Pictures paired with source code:

::::

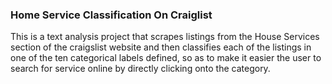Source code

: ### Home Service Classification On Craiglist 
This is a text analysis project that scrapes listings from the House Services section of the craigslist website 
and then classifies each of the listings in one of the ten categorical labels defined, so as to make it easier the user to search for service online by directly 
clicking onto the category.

::::

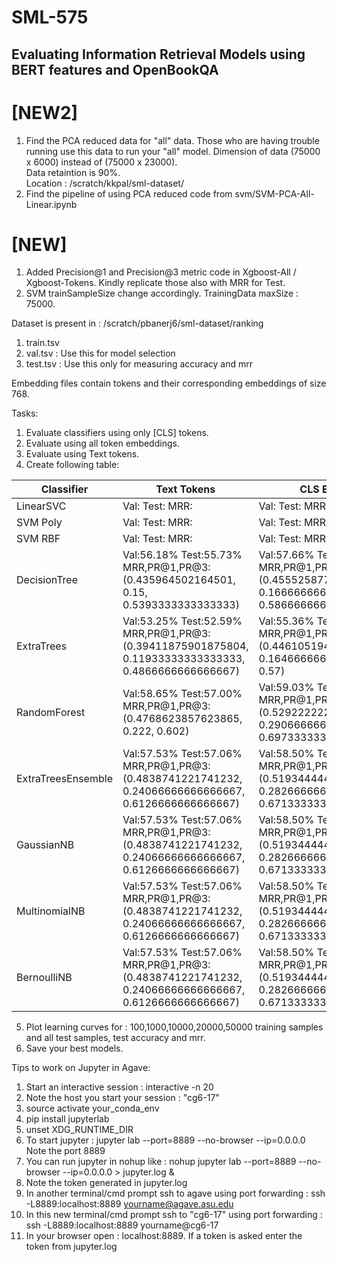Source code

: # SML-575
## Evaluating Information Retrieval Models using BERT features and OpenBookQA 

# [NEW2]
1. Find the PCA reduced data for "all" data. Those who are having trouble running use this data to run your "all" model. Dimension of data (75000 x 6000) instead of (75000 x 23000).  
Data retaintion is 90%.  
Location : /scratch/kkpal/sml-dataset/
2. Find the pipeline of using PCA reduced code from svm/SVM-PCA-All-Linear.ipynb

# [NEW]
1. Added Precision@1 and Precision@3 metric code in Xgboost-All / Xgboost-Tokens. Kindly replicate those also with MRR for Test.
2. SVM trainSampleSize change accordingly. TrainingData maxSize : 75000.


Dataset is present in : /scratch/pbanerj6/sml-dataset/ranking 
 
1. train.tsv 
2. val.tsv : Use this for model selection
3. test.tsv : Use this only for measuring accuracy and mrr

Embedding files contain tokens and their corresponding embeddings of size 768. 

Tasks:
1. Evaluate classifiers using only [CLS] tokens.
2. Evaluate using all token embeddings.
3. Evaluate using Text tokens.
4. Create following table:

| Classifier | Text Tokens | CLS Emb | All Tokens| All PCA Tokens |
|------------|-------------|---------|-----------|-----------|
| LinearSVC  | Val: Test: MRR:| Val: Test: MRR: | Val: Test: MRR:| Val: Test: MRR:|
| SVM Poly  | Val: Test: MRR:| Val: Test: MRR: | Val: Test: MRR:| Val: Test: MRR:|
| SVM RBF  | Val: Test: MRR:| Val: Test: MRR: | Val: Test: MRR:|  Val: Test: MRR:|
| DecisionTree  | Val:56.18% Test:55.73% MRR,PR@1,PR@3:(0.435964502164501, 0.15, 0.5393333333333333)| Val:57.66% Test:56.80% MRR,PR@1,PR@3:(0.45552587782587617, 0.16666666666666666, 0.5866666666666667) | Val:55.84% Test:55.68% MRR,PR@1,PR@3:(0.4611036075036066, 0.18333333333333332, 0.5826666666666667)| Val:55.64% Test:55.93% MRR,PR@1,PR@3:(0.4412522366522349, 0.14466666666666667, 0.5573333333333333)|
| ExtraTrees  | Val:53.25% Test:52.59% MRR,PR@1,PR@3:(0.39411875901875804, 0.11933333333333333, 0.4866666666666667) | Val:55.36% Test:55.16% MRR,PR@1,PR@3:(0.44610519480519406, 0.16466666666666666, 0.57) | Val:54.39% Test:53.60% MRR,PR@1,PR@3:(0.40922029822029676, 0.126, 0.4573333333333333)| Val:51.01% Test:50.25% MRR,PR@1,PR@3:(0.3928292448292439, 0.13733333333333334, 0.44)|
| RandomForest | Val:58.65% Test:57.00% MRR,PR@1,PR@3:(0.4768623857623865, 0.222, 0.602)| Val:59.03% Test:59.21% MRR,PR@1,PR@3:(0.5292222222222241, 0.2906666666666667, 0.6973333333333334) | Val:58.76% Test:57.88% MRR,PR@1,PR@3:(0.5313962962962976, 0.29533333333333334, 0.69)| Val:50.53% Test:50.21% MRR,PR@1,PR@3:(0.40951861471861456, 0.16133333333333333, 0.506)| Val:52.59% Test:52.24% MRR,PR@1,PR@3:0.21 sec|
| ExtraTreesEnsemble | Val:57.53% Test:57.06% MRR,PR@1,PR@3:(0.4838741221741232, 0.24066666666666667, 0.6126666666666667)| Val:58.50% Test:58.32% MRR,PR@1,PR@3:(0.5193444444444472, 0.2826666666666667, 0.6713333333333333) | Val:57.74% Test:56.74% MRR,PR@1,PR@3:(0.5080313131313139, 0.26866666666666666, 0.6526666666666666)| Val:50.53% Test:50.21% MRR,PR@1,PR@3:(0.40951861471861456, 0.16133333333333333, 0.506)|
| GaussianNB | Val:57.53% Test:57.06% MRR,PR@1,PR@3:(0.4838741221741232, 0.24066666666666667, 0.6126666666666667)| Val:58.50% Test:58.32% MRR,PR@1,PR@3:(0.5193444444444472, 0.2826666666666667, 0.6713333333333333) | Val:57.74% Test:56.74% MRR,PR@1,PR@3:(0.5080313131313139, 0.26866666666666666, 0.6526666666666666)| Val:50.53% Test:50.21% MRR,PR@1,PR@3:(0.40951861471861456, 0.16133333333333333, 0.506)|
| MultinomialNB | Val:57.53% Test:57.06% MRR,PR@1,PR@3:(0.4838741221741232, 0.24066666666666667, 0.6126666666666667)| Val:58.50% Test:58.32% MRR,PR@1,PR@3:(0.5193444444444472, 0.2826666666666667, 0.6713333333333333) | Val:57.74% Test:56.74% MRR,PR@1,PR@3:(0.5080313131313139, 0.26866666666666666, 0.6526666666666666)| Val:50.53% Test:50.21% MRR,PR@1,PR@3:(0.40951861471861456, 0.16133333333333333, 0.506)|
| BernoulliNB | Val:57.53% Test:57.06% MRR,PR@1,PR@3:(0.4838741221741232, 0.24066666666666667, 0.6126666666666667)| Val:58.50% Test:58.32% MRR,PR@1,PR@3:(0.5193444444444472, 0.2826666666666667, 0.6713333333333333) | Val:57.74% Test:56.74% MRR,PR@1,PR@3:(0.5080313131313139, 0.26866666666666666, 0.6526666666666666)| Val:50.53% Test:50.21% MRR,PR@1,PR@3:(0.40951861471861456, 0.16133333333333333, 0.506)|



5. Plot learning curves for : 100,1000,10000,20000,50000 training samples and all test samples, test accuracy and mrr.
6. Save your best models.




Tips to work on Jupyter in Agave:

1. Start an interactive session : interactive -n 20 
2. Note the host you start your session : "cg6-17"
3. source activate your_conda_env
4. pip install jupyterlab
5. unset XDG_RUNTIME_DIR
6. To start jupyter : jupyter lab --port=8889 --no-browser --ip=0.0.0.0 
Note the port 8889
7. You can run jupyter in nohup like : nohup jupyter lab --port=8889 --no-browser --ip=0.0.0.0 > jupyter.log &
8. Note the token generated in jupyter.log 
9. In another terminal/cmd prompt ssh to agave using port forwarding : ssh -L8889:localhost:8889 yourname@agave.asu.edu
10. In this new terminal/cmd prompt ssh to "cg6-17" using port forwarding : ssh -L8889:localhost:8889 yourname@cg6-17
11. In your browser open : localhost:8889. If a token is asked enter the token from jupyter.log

::::

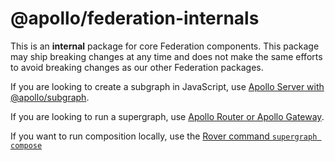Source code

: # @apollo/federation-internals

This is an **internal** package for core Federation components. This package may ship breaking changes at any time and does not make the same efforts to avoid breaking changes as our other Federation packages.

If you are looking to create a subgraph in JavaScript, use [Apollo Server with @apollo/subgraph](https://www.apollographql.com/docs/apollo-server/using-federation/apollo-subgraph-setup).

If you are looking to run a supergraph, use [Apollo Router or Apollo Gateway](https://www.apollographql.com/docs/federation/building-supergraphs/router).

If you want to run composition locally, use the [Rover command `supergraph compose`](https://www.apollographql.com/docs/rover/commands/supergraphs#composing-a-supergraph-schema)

::::

Work item:
Every line above that holds the word "from" is to be found and copied.

Result of the task:
This is a text analysis project that scrapes listings from the House Services section of the craigslist website 
2. Find the pipeline of using PCA reduced code from svm/SVM-PCA-All-Linear.ipynb
11. In your browser open : localhost:8889. If a token is asked enter the token from jupyter.log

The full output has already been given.